**RECORDS**
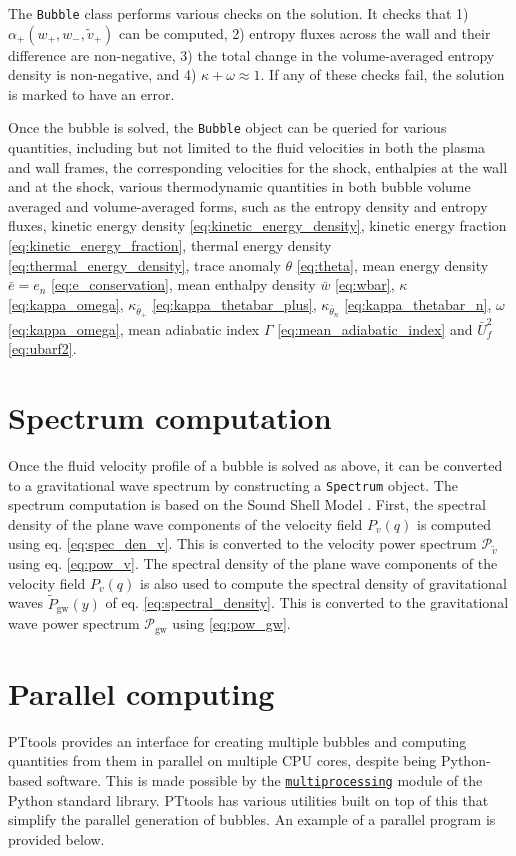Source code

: The \verb|Bubble| class performs various checks on the solution.
It checks that
1) $\alpha_+(w_+, w_-, \tilde{v}_+)$ can be computed,
2) entropy fluxes across the wall and their difference are non-negative,
3) the total change in the volume-averaged entropy density is non-negative, and
4) $\kappa + \omega \approx 1$.
If any of these checks fail, the solution is marked to have an error.

Once the bubble is solved, the \verb|Bubble| object can be queried for various quantities,
including but not limited to the fluid velocities in both the plasma and wall frames,
the corresponding velocities for the shock,
enthalpies at the wall and at the shock,
various thermodynamic quantities in both bubble volume averaged and volume-averaged forms,
such as the entropy density and entropy fluxes,
kinetic energy density \eqref{eq:kinetic_energy_density},
kinetic energy fraction \eqref{eq:kinetic_energy_fraction},
thermal energy density \eqref{eq:thermal_energy_density},
trace anomaly $\theta$ \eqref{eq:theta},
mean energy density $\bar{e} = e_n$ \eqref{eq:e_conservation},
mean enthalpy density $\bar{w}$ \eqref{eq:wbar},
$\kappa$ \eqref{eq:kappa_omega},
$\kappa_{\bar{\theta}_+}$ \eqref{eq:kappa_thetabar_plus},
$\kappa_{\bar{\theta}_n}$ \eqref{eq:kappa_thetabar_n},
$\omega$ \eqref{eq:kappa_omega},
mean adiabatic index $\Gamma$ \eqref{eq:mean_adiabatic_index} and
$\bar{U}_f^2$ \eqref{eq:ubarf2}.


\section{Spectrum computation}
Once the fluid velocity profile of a bubble is solved as above,
it can be converted to a gravitational wave spectrum by constructing a \verb|Spectrum| object.
The spectrum computation is based on the Sound Shell Model \cite{hindmarsh_gw_pt_2019}.
First, the spectral density of the plane wave components of the velocity field $P_v(q)$ is computed using eq. \eqref{eq:spec_den_v}.
This is converted to the velocity power spectrum $\mathcal{P}_{\tilde{v}}$ using eq. \eqref{eq:pow_v}.
The spectral density of the plane wave components of the velocity field $P_v(q)$ is also used to compute the spectral density of gravitational waves $\tilde{P}_{\text{gw}}(y)$ of eq. \eqref{eq:spectral_density}.
This is converted to the gravitational wave power spectrum $\mathcal{P}_{\text{gw}}$ using \eqref{eq:pow_gw}.


\section{Parallel computing}
PTtools provides an interface for creating multiple bubbles and computing quantities from them in parallel on multiple CPU cores,
despite being Python-based software.
This is made possible by the
\href{https://docs.python.org/3/library/multiprocessing.html}{\texttt{multiprocessing}}
module of the Python standard library.
PTtools has various utilities built on top of this that simplify the parallel generation of bubbles.
An example of a parallel program is provided below.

**ACTIVITY**
Would you give the data above again word for word, minus the pictures?

**TASK OUTPUT**
Source code

: The \verb|Bubble| class performs various checks on the solution.
It checks that
1) $\alpha_+(w_+, w_-, \tilde{v}_+)$ can be computed,
2) entropy fluxes across the wall and their difference are non-negative,
3) the total change in the volume-averaged entropy density is non-negative, and
4) $\kappa + \omega \approx 1$.
If any of these checks fail, the solution is marked to have an error.

Once the bubble is solved, the \verb|Bubble| object can be queried for various quantities,
including but not limited to the fluid velocities in both the plasma and wall frames,
the corresponding velocities for the shock,
enthalpies at the wall and at the shock,
various thermodynamic quantities in both bubble volume averaged and volume-averaged forms,
such as the entropy density and entropy fluxes,
kinetic energy density \eqref{eq:kinetic_energy_density},
kinetic energy fraction \eqref{eq:kinetic_energy_fraction},
thermal energy density \eqref{eq:thermal_energy_density},
trace anomaly $\theta$ \eqref{eq:theta},
mean energy density $\bar{e} = e_n$ \eqref{eq:e_conservation},
mean enthalpy density $\bar{w}$ \eqref{eq:wbar},
$\kappa$ \eqref{eq:kappa_omega},
$\kappa_{\bar{\theta}_+}$ \eqref{eq:kappa_thetabar_plus},
$\kappa_{\bar{\theta}_n}$ \eqref{eq:kappa_thetabar_n},
$\omega$ \eqref{eq:kappa_omega},
mean adiabatic index $\Gamma$ \eqref{eq:mean_adiabatic_index} and
$\bar{U}_f^2$ \eqref{eq:ubarf2}.


\section{Spectrum computation}
Once the fluid velocity profile of a bubble is solved as above,
it can be converted to a gravitational wave spectrum by constructing a \verb|Spectrum| object.
The spectrum computation is based on the Sound Shell Model \cite{hindmarsh_gw_pt_2019}.
First, the spectral density of the plane wave components of the velocity field $P_v(q)$ is computed using eq. \eqref{eq:spec_den_v}.
This is converted to the velocity power spectrum $\mathcal{P}_{\tilde{v}}$ using eq. \eqref{eq:pow_v}.
The spectral density of the plane wave components of the velocity field $P_v(q)$ is also used to compute the spectral density of gravitational waves $\tilde{P}_{\text{gw}}(y)$ of eq. \eqref{eq:spectral_density}.
This is converted to the gravitational wave power spectrum $\mathcal{P}_{\text{gw}}$ using \eqref{eq:pow_gw}.


\section{Parallel computing}
PTtools provides an interface for creating multiple bubbles and computing quantities from them in parallel on multiple CPU cores,
despite being Python-based software.
This is made possible by the
\href{https://docs.python.org/3/library/multiprocessing.html}{\texttt{multiprocessing}}
module of the Python standard library.
PTtools has various utilities built on top of this that simplify the parallel generation of bubbles.
An example of a parallel program is provided below.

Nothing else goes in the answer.